Obesity is now one of the major health problems in developed countries as this is associated with metabolic syndrome and other weight related medical complications that can impact on life expectancy and quality of life. Bariatric surgery has been shown to be the most effective strategy for effective and sustainable weight loss in obese adults. The safety record of surgery, in the right hands, has also been proven. Can these results be replicated to manage obesity in adolescents and teens?
Causes of Childhood Obesity
Obesity in children generally starts around the ages of five and six although some begin later during adolescence. The causes of obesity are complex and multi-factorial, and may include genetic, behavioural and
cultural factors. Only less than 1% may be secondary to an underlying endocrine or medical condition, but these conditions should be routinely excluded by clinical review and appropriate investigations.
Genes do play a part. The chance of a child becoming obese is about 50% if one parent is obese, and 80% if both parents are obese. However, it is important to emphasise to the family that it is not “all in the genes.
Lifestyle factors, such as dietary habits and exercise, do play an important role and are cornerstones of behavioural changes for weight management.
The Natural History of Childhood Obesity
Many parents believe that their obese child will “grow out” of their “puppy fat”. Unfortunately the converse is true. Studies have shown that obese adolescents have an 80% chance of becoming obese adults. Moreover they carry similar risks obese adults have of developing, at an early age Type 2 diabetes, hypertension and other weight related co-morbidities shown in Table 1. They are also at lifelong risk for other psychosocial consequences that impairs quality of life.
Treatment of obesity at the adolescent level helps to improve long term health outcomes and is best approached with a multidisciplinary team that includes a paediatric endocrinologist, nutritionist, psychologist, and bariatric surgeon. Although non-invasive and family-based approaches are first line, studies have shown their success rates to be poor. The outcomes of control groups treated with placebo and behavioural therapy in randomised pharmacological studies typically show a weight loss of less than 3%. The use of agents such as sibutramine and orlistat shows only a modest improvement in outcomes.

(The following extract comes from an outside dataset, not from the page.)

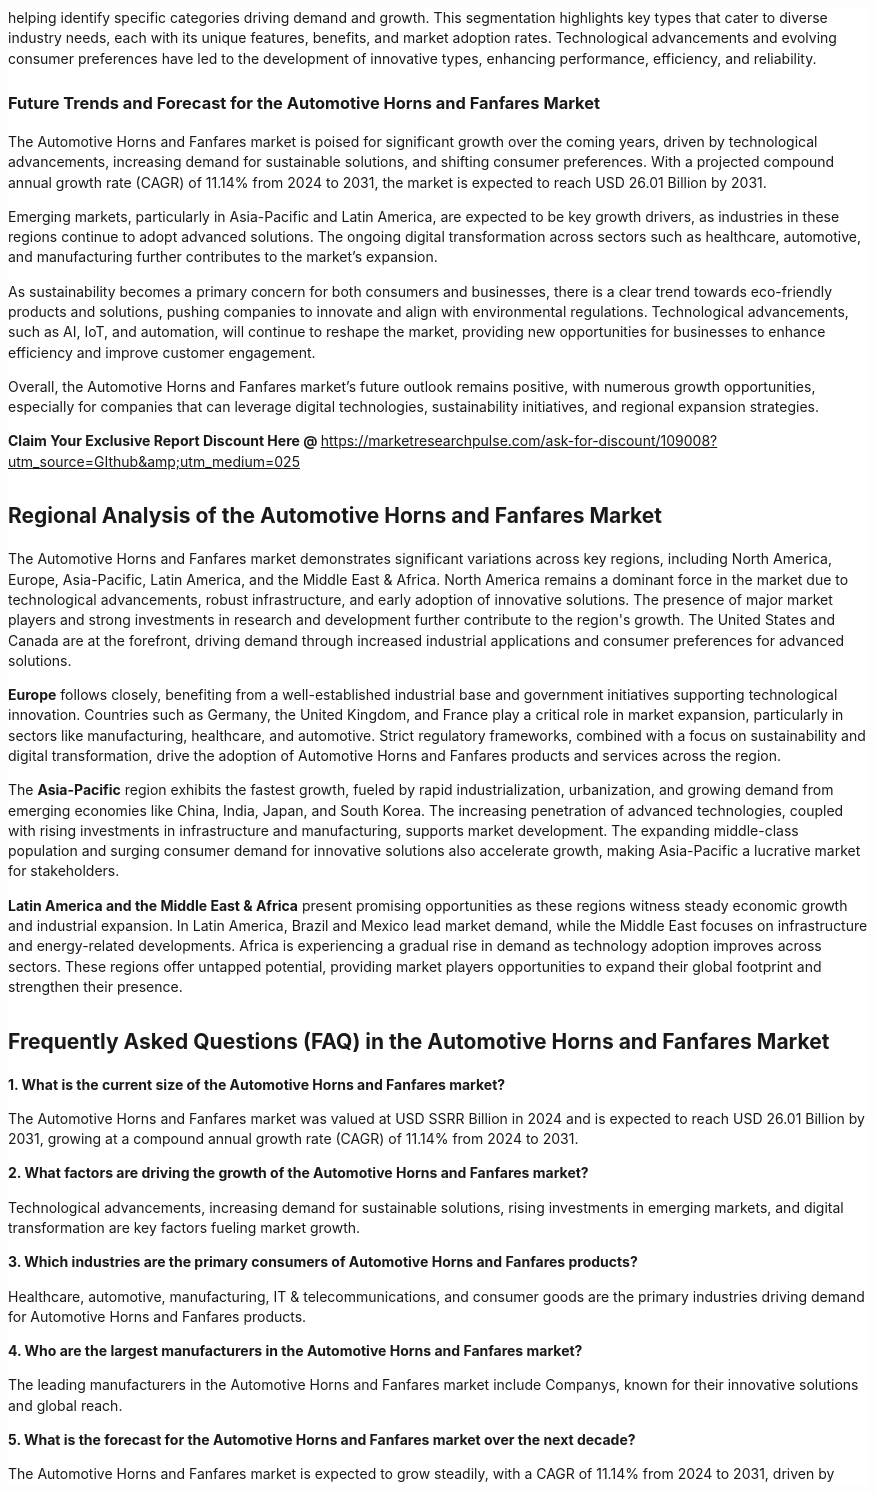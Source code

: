 helping identify specific categories driving demand and growth. This segmentation highlights key types that cater to diverse industry needs, each with its unique features, benefits, and market adoption rates. Technological advancements and evolving consumer preferences have led to the development of innovative types, enhancing performance, efficiency, and reliability.</p><h3>Future Trends and Forecast for the Automotive Horns and Fanfares Market</h3><p>The Automotive Horns and Fanfares market is poised for significant growth over the coming years, driven by technological advancements, increasing demand for sustainable solutions, and shifting consumer preferences. With a projected compound annual growth rate (CAGR) of 11.14% from 2024 to 2031, the market is expected to reach USD 26.01 Billion by 2031.</p><p>Emerging markets, particularly in Asia-Pacific and Latin America, are expected to be key growth drivers, as industries in these regions continue to adopt advanced solutions. The ongoing digital transformation across sectors such as healthcare, automotive, and manufacturing further contributes to the market&rsquo;s expansion.</p><p>As sustainability becomes a primary concern for both consumers and businesses, there is a clear trend towards eco-friendly products and solutions, pushing companies to innovate and align with environmental regulations. Technological advancements, such as AI, IoT, and automation, will continue to reshape the market, providing new opportunities for businesses to enhance efficiency and improve customer engagement.</p><p>Overall, the Automotive Horns and Fanfares market&rsquo;s future outlook remains positive, with numerous growth opportunities, especially for companies that can leverage digital technologies, sustainability initiatives, and regional expansion strategies.</p><p><strong>Claim Your Exclusive Report Discount Here @ </strong><a href="https://marketresearchpulse.com/ask-for-discount/109008?utm_source=GIthub&amp;utm_medium=025">https://marketresearchpulse.com/ask-for-discount/109008?utm_source=GIthub&amp;utm_medium=025</a></p><h2><strong>Regional Analysis of the Automotive Horns and Fanfares Market</strong></h2><p>The Automotive Horns and Fanfares market demonstrates significant variations across key regions, including North America, Europe, Asia-Pacific, Latin America, and the Middle East &amp; Africa. North America remains a dominant force in the market due to technological advancements, robust infrastructure, and early adoption of innovative solutions. The presence of major market players and strong investments in research and development further contribute to the region's growth. The United States and Canada are at the forefront, driving demand through increased industrial applications and consumer preferences for advanced solutions.</p><p><strong>Europe</strong> follows closely, benefiting from a well-established industrial base and government initiatives supporting technological innovation. Countries such as Germany, the United Kingdom, and France play a critical role in market expansion, particularly in sectors like manufacturing, healthcare, and automotive. Strict regulatory frameworks, combined with a focus on sustainability and digital transformation, drive the adoption of Automotive Horns and Fanfares products and services across the region.</p><p>The <strong>Asia-Pacific</strong> region exhibits the fastest growth, fueled by rapid industrialization, urbanization, and growing demand from emerging economies like China, India, Japan, and South Korea. The increasing penetration of advanced technologies, coupled with rising investments in infrastructure and manufacturing, supports market development. The expanding middle-class population and surging consumer demand for innovative solutions also accelerate growth, making Asia-Pacific a lucrative market for stakeholders.</p><p><strong>Latin America and the Middle East &amp; Africa</strong> present promising opportunities as these regions witness steady economic growth and industrial expansion. In Latin America, Brazil and Mexico lead market demand, while the Middle East focuses on infrastructure and energy-related developments. Africa is experiencing a gradual rise in demand as technology adoption improves across sectors. These regions offer untapped potential, providing market players opportunities to expand their global footprint and strengthen their presence.</p><h2><strong>Frequently Asked Questions (FAQ) in the Automotive Horns and Fanfares Market</strong></h2><p><strong>1. What is the current size of the Automotive Horns and Fanfares market?</strong></p><p>The Automotive Horns and Fanfares market was valued at USD SSRR Billion in 2024 and is expected to reach USD 26.01 Billion by 2031, growing at a compound annual growth rate (CAGR) of 11.14% from 2024 to 2031.</p><p><strong>2. What factors are driving the growth of the Automotive Horns and Fanfares market?</strong></p><p>Technological advancements, increasing demand for sustainable solutions, rising investments in emerging markets, and digital transformation are key factors fueling market growth.</p><p><strong>3. Which industries are the primary consumers of Automotive Horns and Fanfares products?</strong></p><p>Healthcare, automotive, manufacturing, IT &amp; telecommunications, and consumer goods are the primary industries driving demand for Automotive Horns and Fanfares products.</p><p><strong>4. Who are the largest manufacturers in the Automotive Horns and Fanfares market?</strong></p><p>The leading manufacturers in the Automotive Horns and Fanfares market include Companys, known for their innovative solutions and global reach.</p><p><strong>5. What is the forecast for the Automotive Horns and Fanfares market over the next decade?</strong></p><p>The Automotive Horns and Fanfares market is expected to grow steadily, with a CAGR of 11.14% from 2024 to 2031, driven by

Condition Associated with Adolescent Obesity
- Type 2 diabetes
- Coronary heart disease
- Cardiac hypertrophy
- Obstructive sleep apnea
- Nonalchoholic steatohepatitis
Potential Psychosocial Problems
- Negative body image and poor self-esteem
- Feelings of isolation, loneliness, rejection
- Anxiety and depression
- Alcohol abuse
- Early sexual activity
When should surgery be offered?
A staged approach leading to surgery is recommended if conservative measures fail, but the difficulty lies in identifying the group of young patients who will best benefit from intervention. The indications for weight loss surgery in adults are very clearly defined, and are based on the Body Mass Index (BMI), co-morbidities and to a certain extent, ethnicity. Assessment of what excess weight may be, becomes more complex in adolescents as both weight and BMI percentile curves increase with age and vary by gender.
Using fixed BMI thresholds for choosing adolescents for surgery is a relatively conservative approach, and tends to be even more conservative, the younger the patient is. A BMI 240 kg/m2 is often used as a cut-off for all ages. As an example, this corresponds to a BMI that is greater than the 99th percentile in young male adolescents aged 13 to 17. The criteria may be lowered to BMI 2 35 for those with significant complications such as Type 2 diabetes or severe obstructive sleep apnoea.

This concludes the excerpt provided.